━━━━━ Data in this exercise ━━━━━
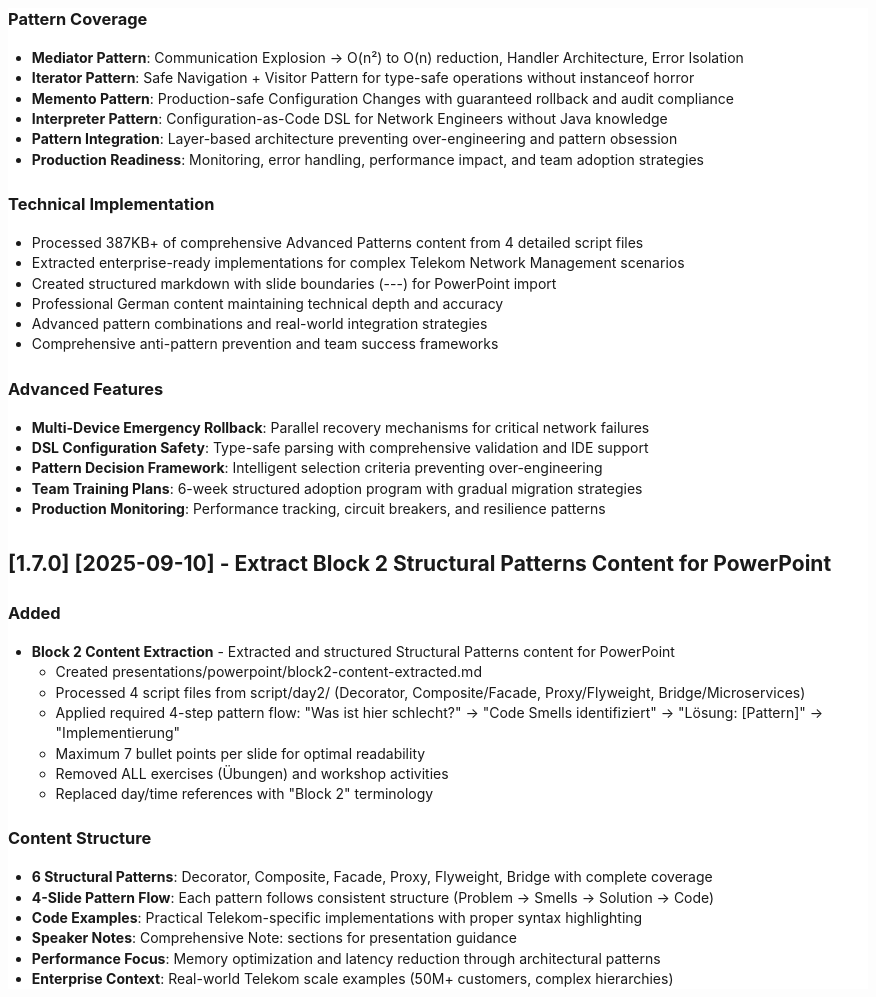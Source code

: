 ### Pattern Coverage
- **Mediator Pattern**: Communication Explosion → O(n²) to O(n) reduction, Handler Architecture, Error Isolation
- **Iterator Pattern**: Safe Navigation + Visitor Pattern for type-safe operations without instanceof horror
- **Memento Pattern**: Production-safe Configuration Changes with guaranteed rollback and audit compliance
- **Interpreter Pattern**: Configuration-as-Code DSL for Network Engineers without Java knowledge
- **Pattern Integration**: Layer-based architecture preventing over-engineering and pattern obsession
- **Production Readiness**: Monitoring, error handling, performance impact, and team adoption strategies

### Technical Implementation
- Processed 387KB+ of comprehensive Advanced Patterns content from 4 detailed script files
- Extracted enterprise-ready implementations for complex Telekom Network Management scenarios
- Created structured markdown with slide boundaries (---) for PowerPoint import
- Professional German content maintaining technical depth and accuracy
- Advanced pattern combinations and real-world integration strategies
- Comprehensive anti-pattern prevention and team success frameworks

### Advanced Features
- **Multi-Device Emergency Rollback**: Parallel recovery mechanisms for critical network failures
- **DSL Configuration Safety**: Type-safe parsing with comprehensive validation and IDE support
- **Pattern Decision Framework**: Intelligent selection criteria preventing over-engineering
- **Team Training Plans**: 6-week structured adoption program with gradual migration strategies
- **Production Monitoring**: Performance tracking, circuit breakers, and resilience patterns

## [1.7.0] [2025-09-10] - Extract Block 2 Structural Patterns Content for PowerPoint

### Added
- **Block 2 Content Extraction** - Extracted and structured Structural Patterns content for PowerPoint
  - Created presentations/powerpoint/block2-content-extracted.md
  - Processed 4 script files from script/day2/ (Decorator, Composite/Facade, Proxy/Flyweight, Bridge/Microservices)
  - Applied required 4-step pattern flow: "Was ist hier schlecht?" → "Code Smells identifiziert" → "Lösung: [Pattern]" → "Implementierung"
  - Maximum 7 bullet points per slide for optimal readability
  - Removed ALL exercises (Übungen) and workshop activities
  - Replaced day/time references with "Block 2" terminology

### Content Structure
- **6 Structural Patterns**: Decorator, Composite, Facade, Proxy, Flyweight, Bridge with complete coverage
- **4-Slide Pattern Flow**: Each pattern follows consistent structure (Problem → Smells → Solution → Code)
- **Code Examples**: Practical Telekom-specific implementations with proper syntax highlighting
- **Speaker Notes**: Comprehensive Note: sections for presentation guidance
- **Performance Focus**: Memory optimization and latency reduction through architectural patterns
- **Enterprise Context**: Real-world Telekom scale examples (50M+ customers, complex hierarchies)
━━━━━
Find all the lines containing "Telekom" in the material, then copy them.

- Extracted enterprise-ready implementations for complex Telekom Network Management scenarios
- **Code Examples**: Practical Telekom-specific implementations with proper syntax highlighting
- **Enterprise Context**: Real-world Telekom scale examples (50M+ customers, complex hierarchies)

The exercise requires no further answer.